Et c'est dans ce contexte-là qu'on peut comprendre les paroles de Jésus et les paroles de saint Paul ; qu'on peut comprendre que Jésus dit : " Celui qui aime son frère est passé de la mort à la vie ", il change de vie, il est mené par un Autre, il ne vit plus pour soi. Saint Paul dit : " Le chrétien ne vit plus pour soi-même, il ne meurt plus pour soi-même. " Il vit pour Jésus, il mange pour Jésus, il donne sa vie aux autres pour Jésus. Il est saisi par un Autre. Saint Paul écrivait : " J'ai été saisi par le Christ Jésus. Je veux lui devenir conforme dans la mort et la résurrection. " Mort à soi-même, ouverture à Dieu. Jésus, combien de fois a-t-il dit : " Il faut perdre sa vie pour la trouver. " Tout l'enseignement de Jésus suppose ce regard de foi que nous avons. Qu'est-ce que c'est que notre vie ? C'est quelque chose que nous avons reçu biologiquement de nos parents, que nous recevons de la culture, de la société, de l'éducation, qui nous permet d'avoir de grands projets et de réussir humainement. Et c'est souhaitable, et c'est très beau, ça permet de vivre des valeurs, des valeurs philosophiques, des valeurs scientifiques, des valeurs de découvertes, des valeurs de partage… mais qui nous fait accueillir Quelqu'un qui nous montre que la valeur suprême est de se quitter pour les autres, et de ne plus vivre à partir de soi.
" Considérez-vous - écrit saint Paul - vous, les baptisés dans la mort et la résurrection de Jésus, vous êtes morts au péché et vivants pour Dieu. " Qu'est-ce que c'est que le péché ? Le péché, c'est s'arrêter à soi. Je vis ma vie biologique, ma vie de confort, ma vie de profession, ma vie de réussite humaine ; et je m'arrête là, je ne dépends pas d'un Autre. Je pense que c'est à partir de ça que nous pouvons interpréter ces textes d'une très grande modération, ne pas s'amuser à décrire la résurrection, mais à se dire comme Paul, " c'est Dieu tout en tous. " Est-ce que Dieu est déjà tout dans notre vie ? Et quand saint Paul proclame que la vie de l'Eglise et des chrétiens entre eux, c'est " Il n'y a plus ni homme ni femme, ni juif ni grec, ni esclave ni homme libre. Il n'y a que le Christ tout en tous ", il proclame que ce qui nous fait vivre, c'est la réalité autre qui nous conduit ailleurs.
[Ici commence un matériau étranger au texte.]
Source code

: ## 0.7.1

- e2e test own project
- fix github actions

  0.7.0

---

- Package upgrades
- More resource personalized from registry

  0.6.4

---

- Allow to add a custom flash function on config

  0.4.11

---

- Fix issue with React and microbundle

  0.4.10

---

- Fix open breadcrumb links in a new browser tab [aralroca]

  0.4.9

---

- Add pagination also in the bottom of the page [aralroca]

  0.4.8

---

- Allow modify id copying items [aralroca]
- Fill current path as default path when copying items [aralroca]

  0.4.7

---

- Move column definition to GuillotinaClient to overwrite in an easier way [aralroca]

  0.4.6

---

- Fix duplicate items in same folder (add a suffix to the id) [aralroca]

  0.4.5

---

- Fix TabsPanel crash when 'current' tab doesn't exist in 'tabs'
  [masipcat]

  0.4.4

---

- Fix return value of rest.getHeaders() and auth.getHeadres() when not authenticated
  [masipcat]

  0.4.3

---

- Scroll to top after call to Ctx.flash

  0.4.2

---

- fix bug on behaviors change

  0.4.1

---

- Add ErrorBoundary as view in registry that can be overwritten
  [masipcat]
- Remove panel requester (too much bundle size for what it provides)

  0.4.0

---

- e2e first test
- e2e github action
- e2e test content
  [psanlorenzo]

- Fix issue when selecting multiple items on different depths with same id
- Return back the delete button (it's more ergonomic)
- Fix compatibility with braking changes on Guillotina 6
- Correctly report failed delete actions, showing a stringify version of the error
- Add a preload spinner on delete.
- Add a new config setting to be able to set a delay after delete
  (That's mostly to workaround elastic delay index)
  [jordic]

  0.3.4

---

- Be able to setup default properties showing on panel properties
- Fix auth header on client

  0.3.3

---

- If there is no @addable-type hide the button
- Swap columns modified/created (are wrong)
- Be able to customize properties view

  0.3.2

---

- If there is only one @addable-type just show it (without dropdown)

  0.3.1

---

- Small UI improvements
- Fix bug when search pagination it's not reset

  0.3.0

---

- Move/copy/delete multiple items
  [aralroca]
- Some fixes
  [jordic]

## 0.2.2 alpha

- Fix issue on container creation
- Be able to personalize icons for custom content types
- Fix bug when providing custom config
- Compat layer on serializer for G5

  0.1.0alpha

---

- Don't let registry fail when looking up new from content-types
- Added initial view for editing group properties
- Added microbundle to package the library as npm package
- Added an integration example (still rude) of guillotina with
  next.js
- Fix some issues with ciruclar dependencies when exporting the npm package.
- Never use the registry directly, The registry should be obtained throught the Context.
Et Paul écrit encore : " La vie éternelle est déjà commencée. Notre vie est cachée avec le Christ en Dieu " - si bien que nous vivons autrement. Et nous savons, dans l'espérance que, Dieu, qui est le cœur de notre vie aujourd'hui, qui nous fait vivre pour les autres à la façon de Jésus, en imitant Jésus, Dieu nous appelle à ce que toutes nos dimensions humaines soient saisies en lui, à la fin de notre existence biologique, programmée pour se terminer dans la mort, dans une transfiguration de notre unité, si nous vivons dans l'unité de toutes nos dimensions, et que nous sommes appelés à être transfigurés en Dieu. Et c'est ça la résurrection telle que la Bible nous dit. On n'en sait pas plus, mais respectons ce mystère. Et surtout, vivons-le ! Quand nous voyons des hommes qui donnent leur vie pour leurs frères, dans un dévouement du matin au soir, ils vivent comme des ressuscités, ils vivent " ailleurs ", ils vivent au-delà d'eux-mêmes. Quelqu'un les conduit.
Et je pense que c'est seulement à cette condition-là, dans la foi, que nous entrons dans ce message de Jésus - et que nous comprenons, intérieurement, qu'il y a une réalité autre, qui s'appelle Dieu, et qui nous appelle à être saisis par lui totalement, déjà maintenant, et au-delà de tout ce qu'on peut imaginer.